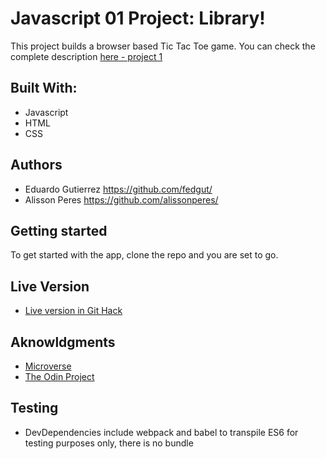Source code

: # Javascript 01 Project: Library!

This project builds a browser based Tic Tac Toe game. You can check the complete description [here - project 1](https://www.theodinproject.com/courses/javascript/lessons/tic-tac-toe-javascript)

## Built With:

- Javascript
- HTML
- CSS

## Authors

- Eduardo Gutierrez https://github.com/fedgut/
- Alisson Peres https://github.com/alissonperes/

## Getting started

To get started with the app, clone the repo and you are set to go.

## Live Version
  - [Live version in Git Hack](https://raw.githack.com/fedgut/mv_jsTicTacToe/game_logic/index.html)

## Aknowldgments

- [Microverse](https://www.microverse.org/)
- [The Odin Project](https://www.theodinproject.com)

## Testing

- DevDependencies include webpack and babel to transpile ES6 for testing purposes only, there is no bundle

########

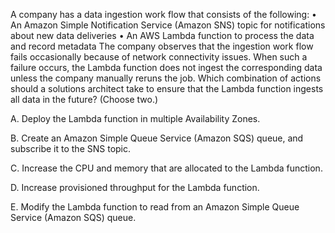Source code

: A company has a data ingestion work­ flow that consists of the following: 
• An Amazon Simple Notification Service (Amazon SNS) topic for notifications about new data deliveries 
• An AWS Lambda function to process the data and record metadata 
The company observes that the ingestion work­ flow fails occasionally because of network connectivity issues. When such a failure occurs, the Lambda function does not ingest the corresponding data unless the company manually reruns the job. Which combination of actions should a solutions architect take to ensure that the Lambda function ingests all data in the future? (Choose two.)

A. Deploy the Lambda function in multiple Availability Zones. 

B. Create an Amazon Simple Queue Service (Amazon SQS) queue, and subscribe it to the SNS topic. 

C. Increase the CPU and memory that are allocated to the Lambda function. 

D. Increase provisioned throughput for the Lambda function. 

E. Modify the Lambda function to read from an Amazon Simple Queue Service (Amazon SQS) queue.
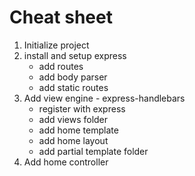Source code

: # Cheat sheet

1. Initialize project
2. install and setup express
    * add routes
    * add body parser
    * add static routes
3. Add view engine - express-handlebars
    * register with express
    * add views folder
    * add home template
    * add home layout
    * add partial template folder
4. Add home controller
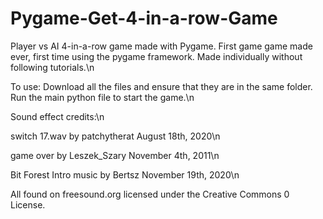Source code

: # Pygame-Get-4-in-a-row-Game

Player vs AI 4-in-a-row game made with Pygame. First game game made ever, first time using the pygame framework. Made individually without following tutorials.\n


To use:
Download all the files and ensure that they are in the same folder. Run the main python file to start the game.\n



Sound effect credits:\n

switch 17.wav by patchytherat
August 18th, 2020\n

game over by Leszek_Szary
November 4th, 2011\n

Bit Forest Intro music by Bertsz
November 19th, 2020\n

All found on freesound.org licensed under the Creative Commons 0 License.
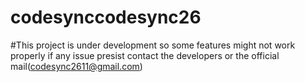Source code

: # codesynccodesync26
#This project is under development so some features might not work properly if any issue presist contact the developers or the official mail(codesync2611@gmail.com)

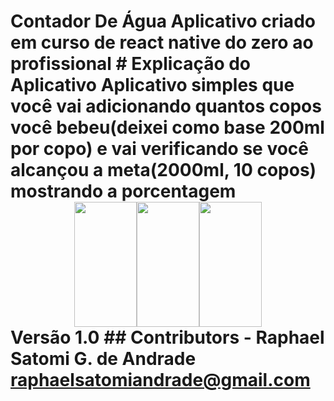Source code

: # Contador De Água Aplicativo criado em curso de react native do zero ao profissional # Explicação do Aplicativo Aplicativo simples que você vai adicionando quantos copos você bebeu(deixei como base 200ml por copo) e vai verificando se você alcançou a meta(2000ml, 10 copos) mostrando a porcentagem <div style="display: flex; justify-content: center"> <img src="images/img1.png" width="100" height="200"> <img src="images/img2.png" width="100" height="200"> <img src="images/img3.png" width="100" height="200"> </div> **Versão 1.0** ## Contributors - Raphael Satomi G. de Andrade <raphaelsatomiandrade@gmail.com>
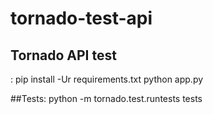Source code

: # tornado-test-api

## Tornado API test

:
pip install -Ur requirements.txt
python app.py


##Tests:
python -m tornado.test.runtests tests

########

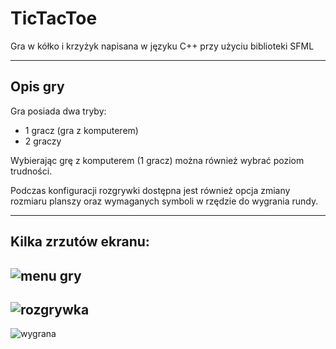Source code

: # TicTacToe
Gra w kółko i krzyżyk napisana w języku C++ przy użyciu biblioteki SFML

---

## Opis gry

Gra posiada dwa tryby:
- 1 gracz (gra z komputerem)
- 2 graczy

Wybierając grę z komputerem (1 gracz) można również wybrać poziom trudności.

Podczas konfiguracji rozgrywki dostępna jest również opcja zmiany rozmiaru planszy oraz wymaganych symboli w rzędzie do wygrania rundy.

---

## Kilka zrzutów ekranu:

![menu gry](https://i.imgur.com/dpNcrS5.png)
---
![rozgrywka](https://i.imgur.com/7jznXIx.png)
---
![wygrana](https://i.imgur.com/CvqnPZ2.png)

########

→ **Problem to work on**: What you return must be the lines above that run from the line with "- Alisson Peres" to the line with "- DevDependencies include", inclusive, each copied exactly.

→ **Answer box**:
- Alisson Peres https://github.com/alissonperes/

## Getting started

To get started with the app, clone the repo and you are set to go.

## Live Version
  - [Live version in Git Hack](https://raw.githack.com/fedgut/mv_jsTicTacToe/game_logic/index.html)

## Aknowldgments

- [Microverse](https://www.microverse.org/)
- [The Odin Project](https://www.theodinproject.com)

## Testing

- DevDependencies include webpack and babel to transpile ES6 for testing purposes only, there is no bundle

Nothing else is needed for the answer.